Con todo, el especialista destacó como aspecto positivo el haber "citado y revalorado" a personas que llevaban hasta un año aguardando por su cirugía.
Pignata opinó que las Unidades Clínicas Asociadas de Formación y Gestión Clínica (UCAF, un instrumento previsto en la ley) fueron "útiles" porque "se instrumentó todo un sistema de coordinación, con los mismos cirujanos y anestesistas pero con el refuerzo de algunos cirujanos jóvenes con cargos docentes".
Con el dinero, además del incentivo económico otorgado a los anestesistas, "se logró acondicionar las salas, se reforzó personal como nurses en las cirugías, instrumentos, vestimenta quirúrgica y otros elementos que se precisaban".
Se extienda o no la emergencia, en Paysandú ya se plantea la inquietud sobre qué sucederá después.
"Cuando termine la emergencia y volvamos a la normalidad, sería bueno instalar un mecanismo de coordinación extra, paralelo, para poder abatir la lista de espera", consideró Pignata, quien explicó que con los recursos permanentes del hospital eso no se logra.
COLONIA. En el Hospital de Colonia -otro de los señalados por Olesker a principios de abril por su escasa disminución en las listas de espera (14%)- la emergencia también tardó en implementarse.

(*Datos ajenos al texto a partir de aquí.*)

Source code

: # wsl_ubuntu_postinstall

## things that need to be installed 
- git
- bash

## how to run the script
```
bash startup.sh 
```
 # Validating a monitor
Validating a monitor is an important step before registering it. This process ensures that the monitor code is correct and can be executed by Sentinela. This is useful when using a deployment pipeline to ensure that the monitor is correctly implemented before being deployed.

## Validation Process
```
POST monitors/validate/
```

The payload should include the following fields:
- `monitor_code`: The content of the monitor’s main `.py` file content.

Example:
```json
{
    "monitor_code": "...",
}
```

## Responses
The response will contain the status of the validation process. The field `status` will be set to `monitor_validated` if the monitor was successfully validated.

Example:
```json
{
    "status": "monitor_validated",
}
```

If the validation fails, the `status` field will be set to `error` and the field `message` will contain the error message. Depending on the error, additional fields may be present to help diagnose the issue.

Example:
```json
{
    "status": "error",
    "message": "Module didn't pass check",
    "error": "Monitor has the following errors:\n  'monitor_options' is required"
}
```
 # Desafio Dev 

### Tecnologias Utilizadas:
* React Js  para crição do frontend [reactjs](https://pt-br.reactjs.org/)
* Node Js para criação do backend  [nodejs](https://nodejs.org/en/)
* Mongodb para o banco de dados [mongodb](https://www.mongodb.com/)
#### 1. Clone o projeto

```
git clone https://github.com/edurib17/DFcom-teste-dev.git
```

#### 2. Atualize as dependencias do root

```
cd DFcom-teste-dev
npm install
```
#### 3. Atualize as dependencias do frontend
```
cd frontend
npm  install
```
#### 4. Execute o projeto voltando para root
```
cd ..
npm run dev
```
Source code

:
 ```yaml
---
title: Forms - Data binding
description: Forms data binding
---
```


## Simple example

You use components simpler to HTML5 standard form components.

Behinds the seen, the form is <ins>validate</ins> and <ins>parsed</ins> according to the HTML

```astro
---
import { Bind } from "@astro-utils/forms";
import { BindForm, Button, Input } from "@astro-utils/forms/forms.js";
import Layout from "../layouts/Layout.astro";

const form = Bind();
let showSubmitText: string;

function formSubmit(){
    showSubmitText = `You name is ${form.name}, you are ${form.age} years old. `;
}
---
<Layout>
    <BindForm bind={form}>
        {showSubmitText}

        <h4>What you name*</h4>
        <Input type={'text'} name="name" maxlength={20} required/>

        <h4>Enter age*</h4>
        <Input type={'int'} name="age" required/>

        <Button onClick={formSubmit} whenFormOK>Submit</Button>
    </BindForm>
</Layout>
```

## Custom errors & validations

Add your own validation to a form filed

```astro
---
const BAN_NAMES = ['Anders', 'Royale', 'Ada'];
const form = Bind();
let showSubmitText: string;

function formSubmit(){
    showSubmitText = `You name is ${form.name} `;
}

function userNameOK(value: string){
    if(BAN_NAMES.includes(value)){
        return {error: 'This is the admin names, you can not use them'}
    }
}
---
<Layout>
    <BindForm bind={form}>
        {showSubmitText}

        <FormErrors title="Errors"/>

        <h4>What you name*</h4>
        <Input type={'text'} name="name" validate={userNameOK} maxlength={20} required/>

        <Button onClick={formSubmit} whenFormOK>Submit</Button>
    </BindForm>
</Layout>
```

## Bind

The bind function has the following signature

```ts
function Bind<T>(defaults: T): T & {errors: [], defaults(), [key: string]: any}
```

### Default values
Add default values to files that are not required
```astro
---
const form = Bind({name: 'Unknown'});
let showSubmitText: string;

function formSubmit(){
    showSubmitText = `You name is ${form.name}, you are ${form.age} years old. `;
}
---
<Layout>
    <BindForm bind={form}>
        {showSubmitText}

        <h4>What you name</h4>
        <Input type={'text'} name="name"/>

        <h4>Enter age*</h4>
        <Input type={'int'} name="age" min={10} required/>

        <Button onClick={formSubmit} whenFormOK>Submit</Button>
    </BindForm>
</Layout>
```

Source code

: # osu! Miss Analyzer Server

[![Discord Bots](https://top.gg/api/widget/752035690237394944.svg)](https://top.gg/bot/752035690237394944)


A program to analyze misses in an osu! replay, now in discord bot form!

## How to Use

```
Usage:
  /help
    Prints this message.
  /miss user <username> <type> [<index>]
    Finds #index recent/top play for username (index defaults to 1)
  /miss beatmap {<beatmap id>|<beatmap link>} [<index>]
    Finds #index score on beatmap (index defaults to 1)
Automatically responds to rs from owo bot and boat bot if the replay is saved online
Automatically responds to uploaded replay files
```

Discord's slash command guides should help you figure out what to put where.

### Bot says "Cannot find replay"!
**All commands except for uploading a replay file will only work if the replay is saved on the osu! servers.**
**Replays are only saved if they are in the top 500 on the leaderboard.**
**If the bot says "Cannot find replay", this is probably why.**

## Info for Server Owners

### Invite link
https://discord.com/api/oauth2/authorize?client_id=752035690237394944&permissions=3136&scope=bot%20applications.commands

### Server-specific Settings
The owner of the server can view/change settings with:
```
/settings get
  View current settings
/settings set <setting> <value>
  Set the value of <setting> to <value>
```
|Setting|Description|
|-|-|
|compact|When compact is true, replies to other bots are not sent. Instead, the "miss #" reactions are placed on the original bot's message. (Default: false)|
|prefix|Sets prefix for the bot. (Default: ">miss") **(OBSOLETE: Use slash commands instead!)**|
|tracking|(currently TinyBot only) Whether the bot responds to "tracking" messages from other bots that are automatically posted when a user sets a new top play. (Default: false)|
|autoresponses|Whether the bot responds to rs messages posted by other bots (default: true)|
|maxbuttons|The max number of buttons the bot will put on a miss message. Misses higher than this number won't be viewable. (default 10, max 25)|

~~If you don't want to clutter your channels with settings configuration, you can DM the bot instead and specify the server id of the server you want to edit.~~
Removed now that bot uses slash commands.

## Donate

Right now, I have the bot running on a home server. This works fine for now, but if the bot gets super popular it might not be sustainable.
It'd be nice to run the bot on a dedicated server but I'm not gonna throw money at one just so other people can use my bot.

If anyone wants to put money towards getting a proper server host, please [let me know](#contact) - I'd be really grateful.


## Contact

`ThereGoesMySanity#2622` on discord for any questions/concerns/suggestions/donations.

Según dijo a El País la directora del centro de salud, Gabriela Boné, no se lograron consolidar las UCAF hasta fines de febrero, y por eso recién en marzo se comenzó a operar a buen ritmo.
Boné aseguró que la declaración de emergencia "sirvió muchísimo" en ese hospital y que hoy "se evacuó toda la lista de pacientes con retraso quirúrgico no diferibles, que eran 100". Sin embargo, hubo 35 pacientes (de esos 100) que no se pudo operar porque no se los localizó o porque no estaban en oportunidad de ser intervenidos.
En Colonia la emergencia permitió contratar personal temporal que Boné considera necesario. Por ejemplo, una nurse para el block quirúrgico, función que desempeña habitualmente una instrumentista.
"Obviamente, recursos humanos siempre se necesitan, y más en este hospital, donde se ha incrementado el número de usuarios. Si me preguntás si necesitaría que esos recursos humanos se quedaran, te diría que sí", reconoció la jerarca.
RIVERA. El tercer departamento con mayor retraso a principios de abril era Rivera, que solo había reducido la lista de espera un 18%. Según confirmó a El País el jefe de cirugía de ese hospital, Ricardo Araújo, la situación no mejoró sustancialmente: de 600 cirugías pendientes, se concretaron 320.
Para abatir la totalidad de la espera, Araújo estimó necesarios dos meses más de emergencia sanitaria. En ese hospital solo cuentan con un anestesista permanente. Con todo, en estos meses se logró retirar de la lista de espera a pacientes de cirugías menores que llevaban varios años esperando.
Florida tiene "la anestesia resuelta"
Cuando los hospitales departamentales aprovechan los recursos que les brinda la emergencia sanitaria, en el de Florida se congratulan de haber agregado una segunda sala de cirugía y tener los profesionales necesarios. "A diferencia de otros hospitales, tenemos la anestesia resuelta", afirmó a El País Richard Tessier, director del hospital. "La emergencia fue un condimento, un estímulo para mejorar la condición quirúrgica", dijo. En Florida, en comparación con 2010, en enero se operó un 20% más, en febrero 30%, y en marzo, con la sala inaugurada, 70% más. Tessier prevé que en mayo se terminará de operar a los 20 pacientes que aguardan cirugía.